Bitcoin got a major new investor this week.

The virtual currency known as bitcoin may be gaining popularity in Argentina, where citizens have been prohibited from exchanging their depreciating pesos for U.S. dollars.

Bitcoins, which have a finite supply like gold or silver and lack any sort of centralized regulation that can affect their value, offer Argentines an outlet to shield their savings from rising inflation.

The digital currency, however, is subject to volatile price swings due to its limited supply and speculation, which carries both great risks and potentially large financial gains for those who buy into it.

“Some Argentines are willing to take very risky investments and bet on this thing which feels almost like a Ponzi scheme because they feel their options locally are even more dangerous,” said Claudio Loser, a financial consultant at Centennial Group Latin America, Bloomberg reported.

Bitcoins are traded on several online exchanges and can be used to pay for any number of goods or services from businesses that accept them.

Last week, the value of individual bitcoins hit a high of $266 before plummeting to $105 in just a few hours.

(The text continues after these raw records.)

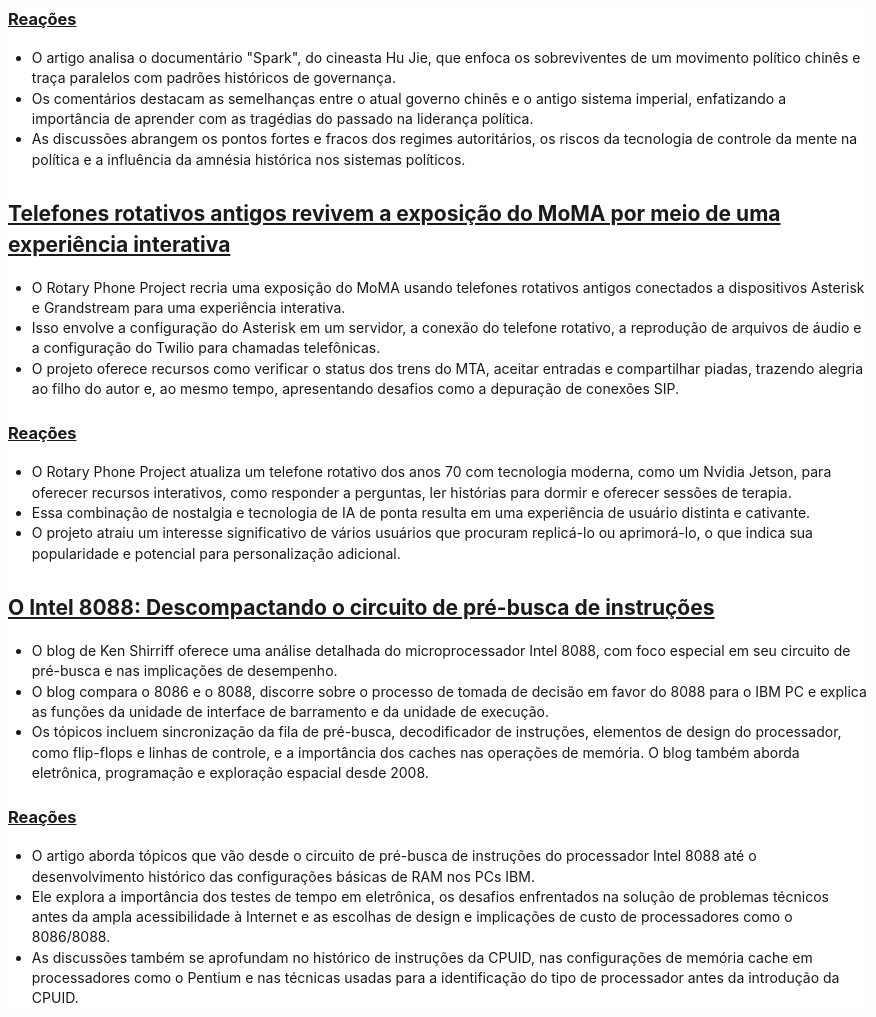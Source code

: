 ### [Reações](https://news.ycombinator.com/item?id=39800026)

- O artigo analisa o documentário "Spark", do cineasta Hu Jie, que enfoca os sobreviventes de um movimento político chinês e traça paralelos com padrões históricos de governança.
- Os comentários destacam as semelhanças entre o atual governo chinês e o antigo sistema imperial, enfatizando a importância de aprender com as tragédias do passado na liderança política.
- As discussões abrangem os pontos fortes e fracos dos regimes autoritários, os riscos da tecnologia de controle da mente na política e a influência da amnésia histórica nos sistemas políticos.

## [Telefones rotativos antigos revivem a exposição do MoMA por meio de uma experiência interativa](https://github.com/mnutt/rotary)

- O Rotary Phone Project recria uma exposição do MoMA usando telefones rotativos antigos conectados a dispositivos Asterisk e Grandstream para uma experiência interativa.
- Isso envolve a configuração do Asterisk em um servidor, a conexão do telefone rotativo, a reprodução de arquivos de áudio e a configuração do Twilio para chamadas telefônicas.
- O projeto oferece recursos como verificar o status dos trens do MTA, aceitar entradas e compartilhar piadas, trazendo alegria ao filho do autor e, ao mesmo tempo, apresentando desafios como a depuração de conexões SIP.

### [Reações](https://news.ycombinator.com/item?id=39801991)

- O Rotary Phone Project atualiza um telefone rotativo dos anos 70 com tecnologia moderna, como um Nvidia Jetson, para oferecer recursos interativos, como responder a perguntas, ler histórias para dormir e oferecer sessões de terapia.
- Essa combinação de nostalgia e tecnologia de IA de ponta resulta em uma experiência de usuário distinta e cativante.
- O projeto atraiu um interesse significativo de vários usuários que procuram replicá-lo ou aprimorá-lo, o que indica sua popularidade e potencial para personalização adicional.

## [O Intel 8088: Descompactando o circuito de pré-busca de instruções](https://www.righto.com/2024/03/8088-prefetch-circuitry.html)

- O blog de Ken Shirriff oferece uma análise detalhada do microprocessador Intel 8088, com foco especial em seu circuito de pré-busca e nas implicações de desempenho.
- O blog compara o 8086 e o 8088, discorre sobre o processo de tomada de decisão em favor do 8088 para o IBM PC e explica as funções da unidade de interface de barramento e da unidade de execução.
- Os tópicos incluem sincronização da fila de pré-busca, decodificador de instruções, elementos de design do processador, como flip-flops e linhas de controle, e a importância dos caches nas operações de memória. O blog também aborda eletrônica, programação e exploração espacial desde 2008.

### [Reações](https://news.ycombinator.com/item?id=39801963)

- O artigo aborda tópicos que vão desde o circuito de pré-busca de instruções do processador Intel 8088 até o desenvolvimento histórico das configurações básicas de RAM nos PCs IBM.
- Ele explora a importância dos testes de tempo em eletrônica, os desafios enfrentados na solução de problemas técnicos antes da ampla acessibilidade à Internet e as escolhas de design e implicações de custo de processadores como o 8086/8088.
- As discussões também se aprofundam no histórico de instruções da CPUID, nas configurações de memória cache em processadores como o Pentium e nas técnicas usadas para a identificação do tipo de processador antes da introdução da CPUID.

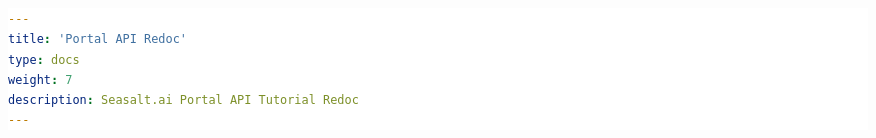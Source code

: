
 ```yaml
---
title: 'Portal API Redoc'
type: docs
weight: 7
description: Seasalt.ai Portal API Tutorial Redoc
---
```


<iframe width="100%" height=6000px src="https://portal.seasalt.ai/portal-api/redoc" title="W3Schools Free Online Web Tutorials"></iframe>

At present, the value continues to hover below $100.

Nevertheless, with inflation rising in Argentina at around 25 percent, bitcoin traders and businesses have seen an opportunity to expand into the country.

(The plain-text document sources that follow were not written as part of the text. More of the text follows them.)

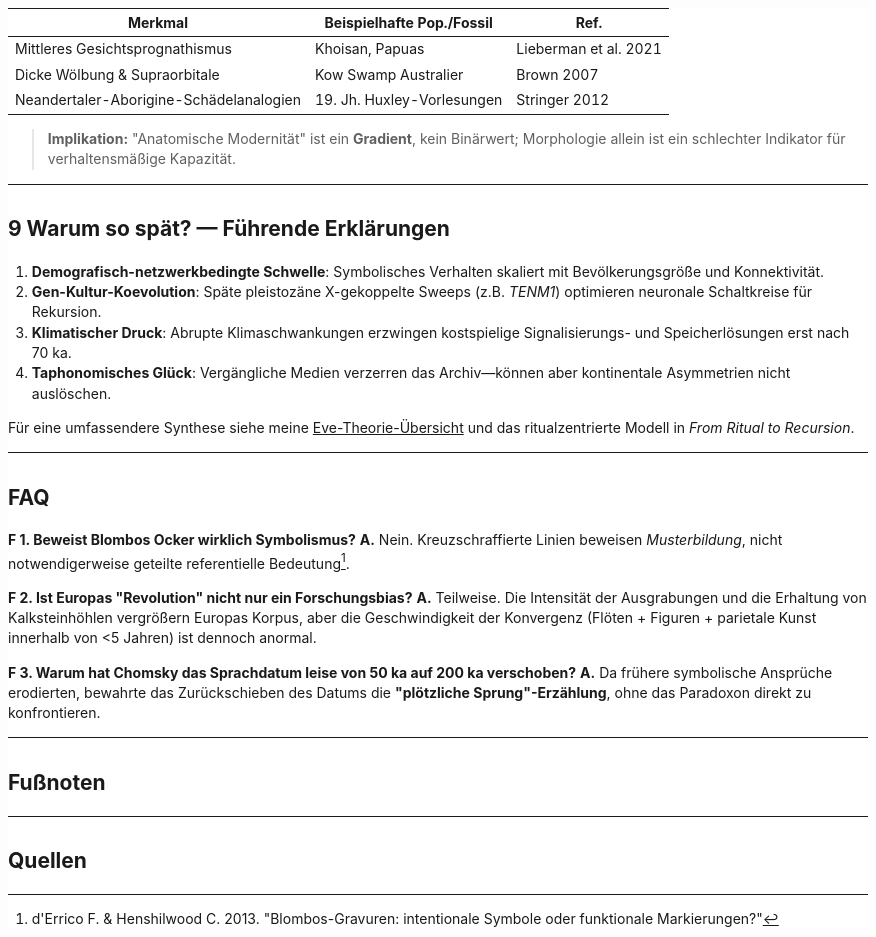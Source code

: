 | Merkmal | Beispielhafte Pop./Fossil | Ref. |
|---------|---------------------------|------|
| Mittleres Gesichtsprognathismus | Khoisan, Papuas | Lieberman et al. 2021 |
| Dicke Wölbung & Supraorbitale | Kow Swamp Australier | Brown 2007 |
| Neandertaler-Aborigine-Schädelanalogien | 19. Jh. Huxley-Vorlesungen | Stringer 2012 |

> **Implikation:** "Anatomische Modernität" ist ein **Gradient**, kein Binärwert; Morphologie allein ist ein schlechter Indikator für verhaltensmäßige Kapazität.

---

## 9 Warum so spät? — Führende Erklärungen

1. **Demografisch-netzwerkbedingte Schwelle**: Symbolisches Verhalten skaliert mit Bevölkerungsgröße und Konnektivität.
2. **Gen-Kultur-Koevolution**: Späte pleistozäne X-gekoppelte Sweeps (z.B. *TENM1*) optimieren neuronale Schaltkreise für Rekursion.
3. **Klimatischer Druck**: Abrupte Klimaschwankungen erzwingen kostspielige Signalisierungs- und Speicherlösungen erst nach 70 ka.
4. **Taphonomisches Glück**: Vergängliche Medien verzerren das Archiv—können aber kontinentale Asymmetrien nicht auslöschen.

Für eine umfassendere Synthese siehe meine [Eve-Theorie-Übersicht](/eve-theory-of-consciousness/) und das ritualzentrierte Modell in *From Ritual to Recursion*.

---

## FAQ 

**F 1. Beweist Blombos Ocker wirklich Symbolismus?** 
**A.** Nein. Kreuzschraffierte Linien beweisen *Musterbildung*, nicht notwendigerweise geteilte referentielle Bedeutung[^1].

**F 2. Ist Europas "Revolution" nicht nur ein Forschungsbias?** 
**A.** Teilweise. Die Intensität der Ausgrabungen und die Erhaltung von Kalksteinhöhlen vergrößern Europas Korpus, aber die Geschwindigkeit der Konvergenz (Flöten + Figuren + parietale Kunst innerhalb von <5 Jahren) ist dennoch anormal.

**F 3. Warum hat Chomsky das Sprachdatum leise von 50 ka auf 200 ka verschoben?** 
**A.** Da frühere symbolische Ansprüche erodierten, bewahrte das Zurückschieben des Datums die **"plötzliche Sprung"-Erzählung**, ohne das Paradoxon direkt zu konfrontieren.

---

## Fußnoten

[^1]: d'Errico F. & Henshilwood C. 2013. "Blombos-Gravuren: intentionale Symbole oder funktionale Markierungen?" 
[^2]: Zwei weitere Schweinejagd-Paneele in Sulawesi wurden gemeldet, sind aber noch nicht in Peer-Review veröffentlicht.

---

## Quellen
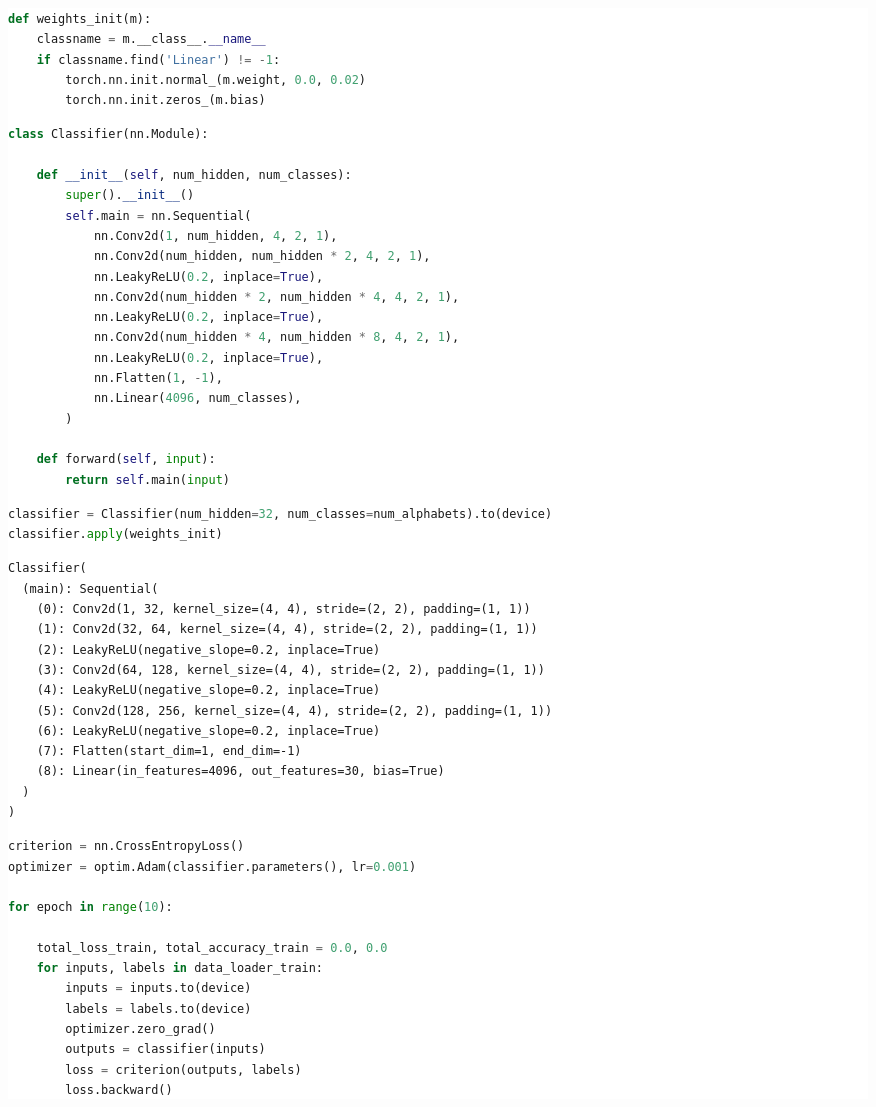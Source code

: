 
```python
def weights_init(m):
    classname = m.__class__.__name__
    if classname.find('Linear') != -1:
        torch.nn.init.normal_(m.weight, 0.0, 0.02)
        torch.nn.init.zeros_(m.bias)
```


```python
class Classifier(nn.Module):

    def __init__(self, num_hidden, num_classes):
        super().__init__()
        self.main = nn.Sequential(
            nn.Conv2d(1, num_hidden, 4, 2, 1),
            nn.Conv2d(num_hidden, num_hidden * 2, 4, 2, 1),
            nn.LeakyReLU(0.2, inplace=True),
            nn.Conv2d(num_hidden * 2, num_hidden * 4, 4, 2, 1),
            nn.LeakyReLU(0.2, inplace=True),
            nn.Conv2d(num_hidden * 4, num_hidden * 8, 4, 2, 1),
            nn.LeakyReLU(0.2, inplace=True),
            nn.Flatten(1, -1),
            nn.Linear(4096, num_classes),
        )

    def forward(self, input):
        return self.main(input)
```


```python
classifier = Classifier(num_hidden=32, num_classes=num_alphabets).to(device)
classifier.apply(weights_init)
```




    Classifier(
      (main): Sequential(
        (0): Conv2d(1, 32, kernel_size=(4, 4), stride=(2, 2), padding=(1, 1))
        (1): Conv2d(32, 64, kernel_size=(4, 4), stride=(2, 2), padding=(1, 1))
        (2): LeakyReLU(negative_slope=0.2, inplace=True)
        (3): Conv2d(64, 128, kernel_size=(4, 4), stride=(2, 2), padding=(1, 1))
        (4): LeakyReLU(negative_slope=0.2, inplace=True)
        (5): Conv2d(128, 256, kernel_size=(4, 4), stride=(2, 2), padding=(1, 1))
        (6): LeakyReLU(negative_slope=0.2, inplace=True)
        (7): Flatten(start_dim=1, end_dim=-1)
        (8): Linear(in_features=4096, out_features=30, bias=True)
      )
    )




```python
criterion = nn.CrossEntropyLoss()
optimizer = optim.Adam(classifier.parameters(), lr=0.001)

for epoch in range(10):

    total_loss_train, total_accuracy_train = 0.0, 0.0
    for inputs, labels in data_loader_train:
        inputs = inputs.to(device)
        labels = labels.to(device)
        optimizer.zero_grad()
        outputs = classifier(inputs)
        loss = criterion(outputs, labels)
        loss.backward()
```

MercadoLibre, an online marketplace similar to eBay that operate throughout Latin America, including Argentina, has begun allowing transactions to be conducted using bitcoins.

According to TradeHill, a San Francisco-based bitcoin exchange, demand for bitcoins in Argentina is the largest in the region, with transactions in the currency more than doubling since February.

“It provides a way to move money out of the country and avoid capital controls,” TradeHill’s CEO Jered Kenna told Bloomberg.

Since last July, the Argentine government, in an attempt to prevent flight from the peso, has banned its country’s citizens from buying U.S. dollars except for travel, and any such purchases require approval from the federal tax agency.

Still, usage of bitcoins is far from being commonplace in Argentina, representing less than 1 percent of the country’s $1 billion in annual foreign exchange transactions.